The petition says the embargo runs counter to American ideals of free expression and that readers everywhere deserve greater access to books as a basic human right. The publishing industry says books promote cross-cultural understanding, economic development, free expression and positive social change.
Industry officials say Cuba's adult literacy rate is one of the world's highest at nearly 100 percent and that the country boasts a rich literary heritage with much to contribute to book culture.
In a letter posted on the Publishers Weekly website this week, members of the industry noted that in December 2014, Obama announced that the United States would be restoring diplomatic relations with Cuba. They made note of the reopening of the U.S. and Cuban embassies in each other's countries last year and the U.S. decision to remove Cuba from a list of state sponsors of terrorism. They also pointed to a U.S. decision late last year to restore flights between the U.S. and Cuba.
Quick action sought
The publishers said they wanted the book embargo to end as soon as possible, acknowledging that despite progress in bilateral relations, a complete lifting of the U.S. trade embargo against Cuba, which would require congressional action, does not appear close at hand.
The comments came one month after a delegation of about 40 U.S. publishing industry representatives traveled to Havana for two days of meetings with Cuban industry officials. The U.S. publishers and industry officials said their call for a lifting of the book embargo was consistent with the will of the American people, adding that nearly three-quarters of Americans polled supported an end to the trade embargo against Cuba.
The petition to end the book embargo was posted on the White House website and came ahead of a trip to Cuba March 21 by Obama. He will be the first sitting U.S. president to visit Havana in nearly 90 years and is scheduled to meet with President Raul Castro "to discuss how we can continue normalizing relations."
Obama has also said topics during his talks with the Cuban leader will include making trade easier and making it easier for Cubans to access the Internet and start their own businesses. Obama has also said he will meet with members of Cuba's civil society, whom he described as "courageous men and women who give voice to the aspirations of the Cuban people."
Willing to talk
Cuban officials have welcomed the visit and expressed a willingness to discuss any topic.

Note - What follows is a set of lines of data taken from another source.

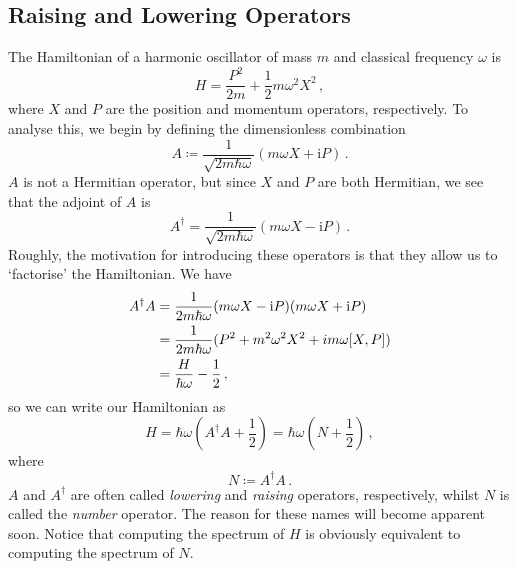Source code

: \documentclass{article}
\theoremstyle{plain}\theoremheaderfont{\normalfont\itshape}\theorembodyfont{\rmfamily}\theoremseparator{.}\newtheorem*{rem}{Remark}\newtheorem*{ex}{Example}\newtheorem*{proof}{Proof}\newtheorem*{altp}{Alternative proof}
\theoremstyle{plain}\theoremheaderfont{\normalfont\bfseries}\theorembodyfont{\rmfamily}\theoremseparator{.}\newtheorem{thm}{Theorem}[section]\newtheorem{lem}[thm]{Lemma}\newtheorem{prop}[thm]{Proposition}\newtheorem*{cor}{Corollary}\newtheorem{defn}[thm]{Definition}\newtheorem{clm}[thm]{Claim}\newtheorem{clminproof}{Claim}
\theoremstyle{break}\theoremheaderfont{\normalfont\itshape}\theorembodyfont{\rmfamily}\theoremseparator{.\medskip}\newtheorem*{proofskip}{Proof}\newtheorem*{exs}{Examples}\newtheorem*{rems}{Remarks}
\theoremstyle{break}\theoremheaderfont{\normalfont\bfseries}\theorembodyfont{\rmfamily}\theoremseparator{.\medskip}\newtheorem{lemskip}[thm]{Lemma}\newtheorem{defnskip}[thm]{Definition}\newtheorem{propskip}[thm]{Proposition}\newtheorem{thmskip}[thm]{Theorem}
\numberwithin{equation}{section}
\newcommand{\ii}{\mathrm{i}}
\begin{document}
    \subsection{Raising and Lowering Operators}
    The Hamiltonian of a harmonic oscillator of mass \(m\) and classical frequency \(\omega\) is
    \begin{equation}
        H=\frac{P^2}{2m}+\frac{1}{2}m\omega^2X^2\,,
    \end{equation}
    where \(X\) and \(P\) are the position and momentum operators, respectively. To analyse this, we begin by defining the dimensionless combination
    \begin{equation}
        A\coloneqq\frac{1}{\sqrt{2m\hbar\omega}}(m\omega X+\ii P)\,.
    \end{equation}
    \(A\) is not a Hermitian operator, but since \(X\) and \(P\) are both Hermitian, we see that the adjoint of \(A\) is
    \begin{equation}
        A^\dagger=\frac{1}{\sqrt{2m\hbar\omega}}(m\omega X-\ii P)\,.
    \end{equation}
    Roughly, the motivation for introducing these operators is that they allow us to `factorise' the Hamiltonian. We have
    \begin{align}
        A^\dagger A&=\frac{1}{2m\hbar\omega}(m\omega X-\ii P)(m\omega X+\ii P)\notag\\
        &=\frac{1}{2m\hbar\omega}(P^2+m^2\omega^2X^2+im\omega[X,P])\notag\\
        &=\frac{H}{\hbar\omega}-\frac{1}{2}\,,
    \end{align}
    so we can write our Hamiltonian as
    \begin{equation}
        H=\hbar\omega\left(A^\dagger A+\frac{1}{2}\right)=\hbar\omega\left(N+\frac{1}{2}\right)\,,
    \end{equation}
    where
    \begin{equation}
        N\coloneqq A^\dagger A\,.
    \end{equation}
    \(A\) and \(A^\dagger\) are often called \textit{lowering} and \textit{raising} operators, respectively, whilst \(N\) is called the \textit{number} operator. The reason for these names will become apparent soon. Notice that computing the spectrum of \(H\) is obviously equivalent to computing the spectrum of \(N\).
\end{document}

While normalizing relations, however, Obama has said his administration promises to monitor Cuba's government on human rights.
Republican presidential candidates Marco Rubio and Ted Cruz, both of Cuban descent, have criticized Obama's pending trip. Rubio said the thaw in relations has not resulted in any improvement in human rights in Cuba and that its government "remains as oppressive as ever."
Rubio is a senator from Florida, where thousands of Cuban refugees fled as Raul Castro's brother, Fidel, took power in Cuba in 1959. Many oppose closer U.S. links to their homeland.
Cruz, a Texas senator whose father fled the island in 1957, has said he will not go to Cuba "as long as the Castros are in power." He said he thought Obama's trip was "a real mistake."